→ Task to complete
State how many lines of the records contain the string "dominant". Give the number alone.
(Dataset records begins)
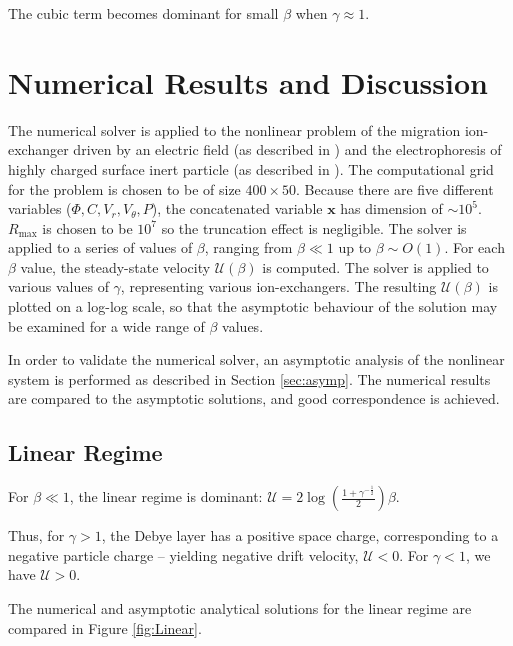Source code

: \documentclass[10pt]{ijnam}
\newcommand{\pars}[1]{\left(#1\right)}
\newcommand\bx{\boldsymbol{x}}
\newcommand\cU{\mathscr{U}}
\begin{document}
The cubic term becomes dominant for small $\beta$ when $\gamma \approx 1$.

\section{Numerical Results and Discussion} \label{sec:results}
The numerical solver is applied to the nonlinear problem of the migration ion-exchanger
driven by an electric field (as described in \cite{yariv2010migration})
and the electrophoresis of highly charged surface inert particle 
(as described in \cite{schnitzer2012surface}). 
The computational grid for the problem is chosen to be of size $400 \times 50$.
Because there are five different variables ($\varPhi, C, V_r, V_\theta, P$), the concatenated
variable $\bx$ has dimension of $\sim 10^5$.
$R_{\max}$ is chosen to be $10^{7}$ so the truncation effect is negligible.
The solver is applied to a series of values of $\beta$, ranging 
from $\beta \ll 1$ up to $\beta \sim O(1)$.
For each $\beta$ value, the steady-state velocity $\cU(\beta)$ is computed. The solver
is applied to various values of $\gamma$, representing various ion-exchangers.
The resulting $\cU(\beta)$ is plotted on a log-log scale, so that the asymptotic behaviour
of the solution may be examined for a wide range of $\beta$ values.

In order to validate the numerical solver, an asymptotic analysis of the nonlinear system
is performed as described in Section \ref{sec:asymp}. The numerical results are compared 
to the asymptotic solutions, and good correspondence is achieved.

\subsection{Linear Regime}
For $\beta \ll 1$, the linear regime is dominant: $\cU = 2\log\pars{\frac{1 + \gamma^{-\frac{1}{2}}}{2}}\beta$.

Thus, for $\gamma > 1$, the Debye layer has a positive space charge, corresponding to a negative
particle charge -- yielding negative drift velocity, $\cU < 0$. 
For $\gamma < 1$, we have $\cU > 0$.

The numerical and asymptotic analytical solutions for the linear regime are compared 
in Figure \ref{fig:Linear}.
\end{document}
(Dataset records ends)
→ Answer for the task
2